How to be a great code sprinter

written by Eric J. Ma on 2019-07-29

software development sprint code sprint open source community community development

This blog post is the second in a series of two on participating in code sprints. The first one is here. In this post, I will write about how a sprinter themselves can also help contribute to a positive sprint experience all-ways.

Read the docs to understand the scope of the project

As a sprinter, we may often have preconceived notions about what a project is about. It helps to have an accurate view on what a project is and isn’t about. This is oftentimes best accomplished by reading the documentation of that project, assuming the docs are well-written. Doing so can help you better align what you think should be done on the project with what the package maintainer sees as priorities for the project.

Be ready to make documentation contributions of any scale

Documentation is oftentimes the hardest thing for a package maintainer to write, because it often entails slowing down to a beginner’s speed (an unnatural speed at this point), while knowing one’s own blind spots on where a beginner would stumble (also challenging to do).

If you are newcomer sprinter, by focusing on the sections of the docs that pertain to “processes” (e.g. getting development environment setup) and slowly working through them and documenting what’s missing, that can go a long way to helping other newcomers get set up as well. Anything that the maintainer leaves out may need to be made explicitly clear - and you can help make it clear!

Package maintainers, and prior contributors, are human. That means that there inadvertently may be errors in language that may have been inserted into the package. Any small patch that fixes the docs, including even small typographical errors, can be very helpful to improving documentation quality.

Don’t be afraid to ask questions...

You will find that asking questions can really accelerate your own progress on the project. This is important for getting unstuck, wherever you might be stuck.

...but also try keep your questions to the non-obvious things.

That said, asking the too-simple questions that can be answered by a Google query is likely going to steal time and attention away from other sprinters who might have more substantial questions on hand.

A pet peeve of mine is asking questions that can be answered in the docs. Asking these questions of the maintainer doesn’t reflect positively on you, the sprinter. Whether or not you intended, what often gets received/communicated to the maintainer is carelessness and a lack of attention to detail, the opposite of both being generally good qualities to possess and project.

There’s a pretty broad balance point between the two, so don’t feel inhibited by fear of not hitting a precise balance between looking for docs and asking questions.

For any feature requests, try to be ready with a proposed implementation

This one I find very important. Having a proposed implementation on hand for a thing that you think should be in the library goes a long way to helping the package maintainer (or other contributors) see what exactly you’re trying to accomplish with that feature. Having a sketch on-hand makes it much easier for the package maintainer to say “yes” to the new feature, and having written the documentation and a proposed suite of tests for that new feature makes it even easier.

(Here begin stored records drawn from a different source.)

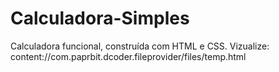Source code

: # Calculadora-Simples
Calculadora funcional, construída com HTML e CSS.
Vizualize:
content://com.paprbit.dcoder.fileprovider/files/temp.html

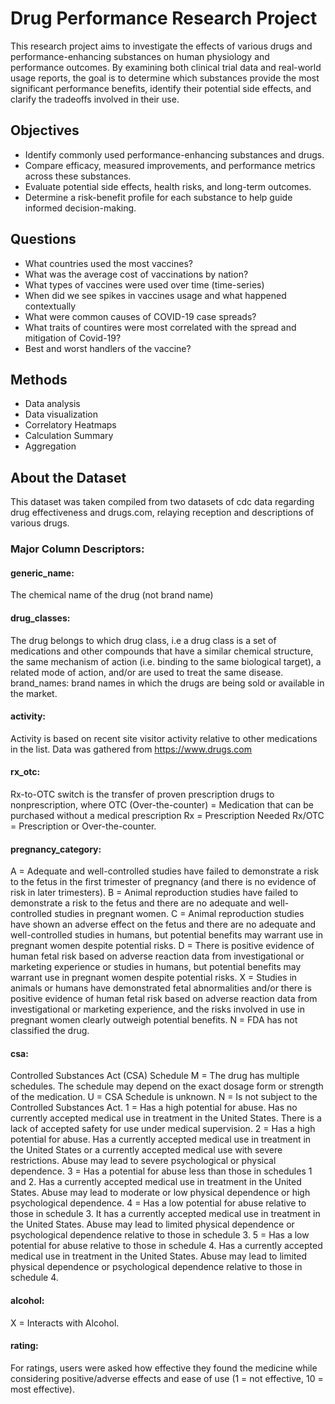 # Drug Performance Research Project
This research project aims to investigate the effects of various drugs and performance-enhancing substances on human physiology and performance outcomes. By examining both clinical trial data and real-world usage reports, the goal is to determine which substances provide the most significant performance benefits, identify their potential side effects, and clarify the tradeoffs involved in their use.

## Objectives 
- Identify commonly used performance-enhancing substances and drugs.
- Compare efficacy, measured improvements, and performance metrics across these substances.
- Evaluate potential side effects, health risks, and long-term outcomes.
- Determine a risk-benefit profile for each substance to help guide informed decision-making.

## Questions
* What countries used the most vaccines?
* What was the average cost of vaccinations by nation?
* What types of vaccines were used over time (time-series)
* When did we see spikes in vaccines usage and what happened contextually
* What were common causes of COVID-19 case spreads?
* What traits of countires were most correlated with the spread and mitigation of Covid-19?
* Best and worst handlers of the vaccine?

## Methods
* Data analysis
* Data visualization
* Correlatory Heatmaps
* Calculation Summary
* Aggregation

## About the Dataset
This dataset was taken compiled from two datasets of cdc data regarding drug effectiveness and drugs.com, relaying reception and descriptions of various drugs.

### Major Column Descriptors:

#### generic_name:
The chemical name of the drug (not brand name)
#### drug_classes:
The drug belongs to which drug class, i.e a drug class is a set of medications and other compounds that have a similar chemical structure, the same mechanism of action (i.e. binding to the same biological target), a related mode of action, and/or are used to treat the same disease.
brand_names:
brand names in which the drugs are being sold or available in the market.
#### activity:
Activity is based on recent site visitor activity relative to other medications in the list. Data was gathered from https://www.drugs.com
#### rx_otc:
Rx-to-OTC switch is the transfer of proven prescription drugs to nonprescription, where
OTC (Over-the-counter) = Medication that can be purchased without a medical prescription
Rx = Prescription Needed
Rx/OTC = Prescription or Over-the-counter.

#### pregnancy_category:
A = Adequate and well-controlled studies have failed to demonstrate a risk to the fetus in the first trimester of pregnancy (and there is no evidence of risk in later trimesters).
B = Animal reproduction studies have failed to demonstrate a risk to the fetus and there are no adequate and well-controlled studies in pregnant women.
C = Animal reproduction studies have shown an adverse effect on the fetus and there are no adequate and well-controlled studies in humans, but potential benefits may warrant use in pregnant women despite potential risks.
D = There is positive evidence of human fetal risk based on adverse reaction data from investigational or marketing experience or studies in humans, but potential benefits may warrant use in pregnant women despite potential risks.
X = Studies in animals or humans have demonstrated fetal abnormalities and/or there is positive evidence of human fetal risk based on adverse reaction data from investigational or marketing experience, and the risks involved in use in pregnant women clearly outweigh potential benefits.
N = FDA has not classified the drug.

#### csa:

Controlled Substances Act (CSA) Schedule
M = The drug has multiple schedules. The schedule may depend on the exact dosage form or strength of the medication.
U = CSA Schedule is unknown.
N = Is not subject to the Controlled Substances Act.
1 = Has a high potential for abuse. Has no currently accepted medical use in treatment in the United States. There is a lack of accepted safety for use under medical supervision.
2 = Has a high potential for abuse. Has a currently accepted medical use in treatment in the United States or a currently accepted medical use with severe restrictions. Abuse may lead to severe psychological or physical dependence.
3 = Has a potential for abuse less than those in schedules 1 and 2. Has a currently accepted medical use in treatment in the United States. Abuse may lead to moderate or low physical dependence or high psychological dependence.
4 = Has a low potential for abuse relative to those in schedule 3. It has a currently accepted medical use in treatment in the United States. Abuse may lead to limited physical dependence or psychological dependence relative to those in schedule 3.
5 = Has a low potential for abuse relative to those in schedule 4. Has a currently accepted medical use in treatment in the United States. Abuse may lead to limited physical dependence or psychological dependence relative to those in schedule 4.

#### alcohol:
X = Interacts with Alcohol.

#### rating:
For ratings, users were asked how effective they found the medicine while considering positive/adverse effects and ease of use (1 = not effective, 10 = most effective).

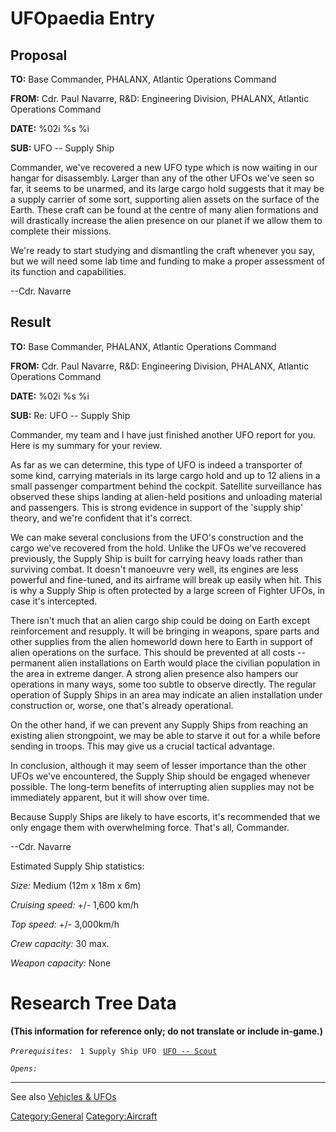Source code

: # UFOpaedia Entry

## Proposal

**TO:** Base Commander, PHALANX, Atlantic Operations Command

**FROM:** Cdr. Paul Navarre, R&D: Engineering Division, PHALANX,
Atlantic Operations Command

**DATE:** %02i %s %i

**SUB:** UFO -- Supply Ship

Commander, we've recovered a new UFO type which is now waiting in our
hangar for disassembly. Larger than any of the other UFOs we've seen so
far, it seems to be unarmed, and its large cargo hold suggests that it
may be a supply carrier of some sort, supporting alien assets on the
surface of the Earth. These craft can be found at the centre of many
alien formations and will drastically increase the alien presence on our
planet if we allow them to complete their missions.

We're ready to start studying and dismantling the craft whenever you
say, but we will need some lab time and funding to make a proper
assessment of its function and capabilities.

--Cdr. Navarre

## Result

**TO:** Base Commander, PHALANX, Atlantic Operations Command

**FROM:** Cdr. Paul Navarre, R&D: Engineering Division, PHALANX,
Atlantic Operations Command

**DATE:** %02i %s %i

**SUB:** Re: UFO -- Supply Ship

Commander, my team and I have just finished another UFO report for you.
Here is my summary for your review.

As far as we can determine, this type of UFO is indeed a transporter of
some kind, carrying materials in its large cargo hold and up to 12
aliens in a small passenger compartment behind the cockpit. Satellite
surveillance has observed these ships landing at alien-held positions
and unloading material and passengers. This is strong evidence in
support of the 'supply ship' theory, and we're confident that it's
correct.

We can make several conclusions from the UFO's construction and the
cargo we've recovered from the hold. Unlike the UFOs we've recovered
previously, the Supply Ship is built for carrying heavy loads rather
than surviving combat. It doesn't manoeuvre very well, its engines are
less powerful and fine-tuned, and its airframe will break up easily when
hit. This is why a Supply Ship is often protected by a large screen of
Fighter UFOs, in case it's intercepted.

There isn't much that an alien cargo ship could be doing on Earth except
reinforcement and resupply. It will be bringing in weapons, spare parts
and other supplies from the alien homeworld down here to Earth in
support of alien operations on the surface. This should be prevented at
all costs -- permanent alien installations on Earth would place the
civilian population in the area in extreme danger. A strong alien
presence also hampers our operations in many ways, some too subtle to
observe directly. The regular operation of Supply Ships in an area may
indicate an alien installation under construction or, worse, one that's
already operational.

On the other hand, if we can prevent any Supply Ships from reaching an
existing alien strongpoint, we may be able to starve it out for a while
before sending in troops. This may give us a crucial tactical advantage.

In conclusion, although it may seem of lesser importance than the other
UFOs we've encountered, the Supply Ship should be engaged whenever
possible. The long-term benefits of interrupting alien supplies may not
be immediately apparent, but it will show over time.

Because Supply Ships are likely to have escorts, it's recommended that
we only engage them with overwhelming force. That's all, Commander.

--Cdr. Navarre

Estimated Supply Ship statistics:

*Size:* Medium (12m x 18m x 6m)

*Cruising speed:* +/- 1,600 km/h

*Top speed:* +/- 3,000km/h

*Crew capacity:* 30 max.

*Weapon capacity:* None

# Research Tree Data

**(This information for reference only; do not translate or include
in-game.)**

*`Prerequisites:`*
` 1 Supply Ship UFO`
` `[`UFO -- Scout`](Scout "wikilink")

*`Opens:`*

------------------------------------------------------------------------

See also [Vehicles & UFOs](Vehicles_&_UFOs "wikilink")

[Category:General](Category:General "wikilink")
[Category:Aircraft](Category:Aircraft "wikilink")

If you aren’t able to propose an implementation, then raising an inquiry rather than a request makes a world of difference in how a package maintainer perceives the communication of the issue at hand.

As an example:

The latter are more thoughtful, and communicates much less a sense of entitlement on the part of the sprinter’s request.

We’re all building mental maps of each others’ knowledge

When two colleagues meet for the first time, we have to build a mental model of each others’ strengths. At a sprint, the package maintainer has to multiply this by however many people are sprinting.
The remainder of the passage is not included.